I’m not lamenting the loss of the Rocky, honestly I’m not one for major news outlets, and haven’t read either the Rocky or Post in years. What I am interested in is why they are failing. The have a circulation of 210,000/daily and 457,000/weekend and yet they cannot sell adequate advertising to keep the paper going. Why is this?
Boehne says the problem is not getting people to read the paper, it’s that the advertising dollars that aren’t there anymore.
“In the last couple of years it’s gotten tougher. Classified ads have moved from our pages onto our Web site. We still have the classifieds, but it’s not as profitable on the Internet as it is in print,” he said.
Boehne says telling employees at the Rocky the paper doesn’t generate enough costs to support itself was one of the hardest things he had to do.
So classified sales have been hurt, by craigslist I’m sure, as well as their own website, but readership is not the issue?
According to this article Classified advertising currently averages about 28% of a paper’s revenue.

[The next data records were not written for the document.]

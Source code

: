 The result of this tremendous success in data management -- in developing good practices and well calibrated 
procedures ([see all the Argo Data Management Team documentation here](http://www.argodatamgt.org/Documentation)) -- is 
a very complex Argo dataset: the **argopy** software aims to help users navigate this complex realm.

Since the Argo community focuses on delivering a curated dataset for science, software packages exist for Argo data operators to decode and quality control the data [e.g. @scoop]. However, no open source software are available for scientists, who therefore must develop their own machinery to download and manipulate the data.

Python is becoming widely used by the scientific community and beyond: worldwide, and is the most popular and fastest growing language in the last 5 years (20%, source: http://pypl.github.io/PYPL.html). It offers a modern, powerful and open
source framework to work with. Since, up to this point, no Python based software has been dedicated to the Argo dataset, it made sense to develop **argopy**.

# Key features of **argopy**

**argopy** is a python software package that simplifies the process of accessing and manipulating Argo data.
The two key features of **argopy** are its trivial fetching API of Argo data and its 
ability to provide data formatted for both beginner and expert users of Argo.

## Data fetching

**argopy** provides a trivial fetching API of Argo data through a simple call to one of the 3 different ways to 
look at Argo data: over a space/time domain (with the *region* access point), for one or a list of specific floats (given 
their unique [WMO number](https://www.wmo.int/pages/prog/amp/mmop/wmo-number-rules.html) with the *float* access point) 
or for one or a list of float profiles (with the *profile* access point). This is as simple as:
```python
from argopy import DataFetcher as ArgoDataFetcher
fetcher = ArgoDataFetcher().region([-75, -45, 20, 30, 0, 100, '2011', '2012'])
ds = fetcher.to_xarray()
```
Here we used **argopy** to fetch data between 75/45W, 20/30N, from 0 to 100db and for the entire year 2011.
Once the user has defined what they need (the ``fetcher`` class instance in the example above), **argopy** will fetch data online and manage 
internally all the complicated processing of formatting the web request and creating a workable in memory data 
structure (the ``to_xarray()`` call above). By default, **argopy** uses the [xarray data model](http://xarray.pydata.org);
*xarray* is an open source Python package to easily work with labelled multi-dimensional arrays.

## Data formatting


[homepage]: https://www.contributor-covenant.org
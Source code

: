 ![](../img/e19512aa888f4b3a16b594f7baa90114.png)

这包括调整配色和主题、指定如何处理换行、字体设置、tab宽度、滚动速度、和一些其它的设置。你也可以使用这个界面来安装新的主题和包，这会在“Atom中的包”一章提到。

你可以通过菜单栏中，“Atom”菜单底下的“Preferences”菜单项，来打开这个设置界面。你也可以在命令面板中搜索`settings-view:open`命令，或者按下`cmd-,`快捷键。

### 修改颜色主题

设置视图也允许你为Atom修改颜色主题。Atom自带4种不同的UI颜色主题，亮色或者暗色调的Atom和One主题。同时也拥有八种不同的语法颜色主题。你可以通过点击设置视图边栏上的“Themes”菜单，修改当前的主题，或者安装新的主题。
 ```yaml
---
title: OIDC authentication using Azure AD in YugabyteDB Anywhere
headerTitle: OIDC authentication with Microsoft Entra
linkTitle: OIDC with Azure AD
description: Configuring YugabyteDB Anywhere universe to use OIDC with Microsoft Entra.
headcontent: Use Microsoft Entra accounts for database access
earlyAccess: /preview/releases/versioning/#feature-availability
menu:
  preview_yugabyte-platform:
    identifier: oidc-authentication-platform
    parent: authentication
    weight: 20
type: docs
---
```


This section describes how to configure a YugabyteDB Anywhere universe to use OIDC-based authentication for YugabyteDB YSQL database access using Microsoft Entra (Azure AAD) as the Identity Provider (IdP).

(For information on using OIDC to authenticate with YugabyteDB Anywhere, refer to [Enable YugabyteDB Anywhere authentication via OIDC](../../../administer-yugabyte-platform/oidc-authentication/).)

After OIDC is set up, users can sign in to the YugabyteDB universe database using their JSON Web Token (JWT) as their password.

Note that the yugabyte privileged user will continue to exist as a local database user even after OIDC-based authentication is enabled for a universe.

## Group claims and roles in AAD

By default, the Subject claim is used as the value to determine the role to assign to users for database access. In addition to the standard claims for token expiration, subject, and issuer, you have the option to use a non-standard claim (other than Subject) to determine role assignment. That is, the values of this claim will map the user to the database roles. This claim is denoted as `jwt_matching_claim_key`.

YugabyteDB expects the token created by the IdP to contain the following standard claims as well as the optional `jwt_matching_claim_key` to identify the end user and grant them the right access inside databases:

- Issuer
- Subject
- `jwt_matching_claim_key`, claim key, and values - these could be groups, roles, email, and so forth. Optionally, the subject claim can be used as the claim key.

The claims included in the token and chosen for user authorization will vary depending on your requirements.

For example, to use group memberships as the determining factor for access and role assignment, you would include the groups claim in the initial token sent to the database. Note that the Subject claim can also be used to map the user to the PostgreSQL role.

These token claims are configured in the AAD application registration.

Classified advertising peaked as a percentage of newspaper revenue in the fourth quarter of 1997 at 41.64% vs 28.84% today.
A 13% decrease in overall revenue is going to be tough on anyone. There are two major factors that are going to impact classified advertising. Success and pricing. If items are sold through classifieds they are a success. This is why when promoting classified advertising newspapers will get testimonials like “I sold my mounted and stuffed moosehead in a single day”. This should to translate directly to readership. If people are reading the classifieds, they will buy stuff from there, of course, pricing still has to be low enough that the advertiser can make a profit.
Craigslist has done a great job of creating a high traffic name with low advertising costs (typically free). Everyone goes there, so the chances of success are high – creating an environment where the newspaper can’t compete.
So it looks like classified advertising in print will probably, eventually go away, and newspapers will have to cover nearly half of their annual revenue somewhere else, or they will have to close down like the Rocky Mountain news.
So the ultimate question here is this. Is NEWS still a viable business model? I think most of us would agree that print journalism, when it comes to content, is MUCH better than anything found in mainstream video. If this is the case, why can’t newspapers move to an online format and sell their advertising for enough to cover their costs and make a profit? Do people not value the news? Are there too many news outlets? Are journalists overpaid? What is going to happen once these newspapers go away? Will online content publishers take up the slack?
Will our much touted online revolution into the information age result in the ultimate demise of comprehensive news coverage by multiple sources that we have come to enjoy, leaving us with untalented, overly biased citizen reporters (like me) posting constant nonsense on the Internet?